今度、そのような相手と電話やチャット話をする時は、以下の質問のどれかを試してみてください。
- 家で仕事をしてみて、どんなことが予想していたよりも楽でしたか?
- あなたの仕事で、家で仕事をする時に一番大変だったことは何ですか?
- 「いつもの生活」に戻った時に、変えようと決めていることは何ですか?
- (この生活になって)不自由を感じていないことはありますか?
- どんな習慣が新しく身につきましたか?
- どんな習慣を改善したいですか?
- 家に籠もる/人と距離をとる/家で働くなど、このような生活がはじまる前に知っておきたかったことは何ですか?
- 気分が落ち込むような時は何をしていますか?
- 仕事のやり方が変わったなかで、一番不自由なのはどんなことですか?
- 今一番やりたいことは何ですか?
くれぐれも、その質問に対する自分の答えを言いたくなる気持ちはグッとこらえてください。
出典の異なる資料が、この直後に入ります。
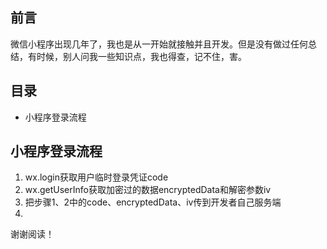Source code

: ## 前言

微信小程序出现几年了，我也是从一开始就接触并且开发。但是没有做过任何总结，有时候，别人问我一些知识点，我也得查，记不住，害。

## 目录

+ 小程序登录流程

## 小程序登录流程

1. wx.login获取用户临时登录凭证code
2. wx.getUserInfo获取加密过的数据encryptedData和解密参数iv
3. 把步骤1、2中的code、encryptedData、iv传到开发者自己服务端
4. 

谢谢阅读！
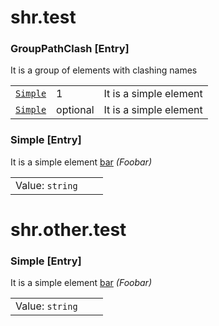 # shr.test

### <a name="GroupPathClash"></a>GroupPathClash [Entry]
It is a group of elements with clashing names

|  |  |  |
| --- | --- | --- |
| [`Simple`](#Simple) | 1 | It is a simple element |
| [`Simple`](../other/test/index.md#Simple) | optional | It is a simple element |

### <a name="Simple"></a>Simple [Entry]
It is a simple element [bar](http://foo.org/bar) _(Foobar)_

|  |  |  |
| --- | --- | --- |
| Value:&nbsp;`string` |  |  |

# shr.other.test

### <a name="Simple"></a>Simple [Entry]
It is a simple element [bar](http://foo.org/bar) _(Foobar)_

|  |  |  |
| --- | --- | --- |
| Value:&nbsp;`string` |  |  |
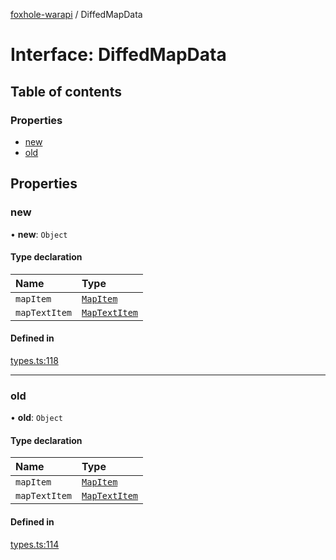 [foxhole-warapi](../README.md) / DiffedMapData

# Interface: DiffedMapData

## Table of contents

### Properties

- [new](DiffedMapData.md#new)
- [old](DiffedMapData.md#old)

## Properties

### new

• **new**: `Object`

#### Type declaration

| Name | Type |
| :------ | :------ |
| `mapItem` | [`MapItem`](MapItem.md) |
| `mapTextItem` | [`MapTextItem`](MapTextItem.md) |

#### Defined in

[types.ts:118](https://github.com/art0rz/foxhole-warapi/blob/036ec6a/src/types.ts#L118)

___

### old

• **old**: `Object`

#### Type declaration

| Name | Type |
| :------ | :------ |
| `mapItem` | [`MapItem`](MapItem.md) |
| `mapTextItem` | [`MapTextItem`](MapTextItem.md) |

#### Defined in

[types.ts:114](https://github.com/art0rz/foxhole-warapi/blob/036ec6a/src/types.ts#L114)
相手がどういう状況か、どう思っているのかを気にかけ、相手の答えに対しする質問を1つか2つ続けましょう。
また、質問は手短に。「なぜ」「いつ」「誰が」「何を」「どのように」を聞きます。人は、続きを促されるのが好きなものです。
自分の経験を話して遮るのではなく、質問をして「その話/あなたに興味がある」ことを示しましょう。そうすることで、あなたが話を聞いているだけでなく、相手のことを気にかけていることが伝わります。
これがいい人間関係を築くうえでの土台となります。
ーー2020年5月21日の記事を編集のうえ、再掲しています。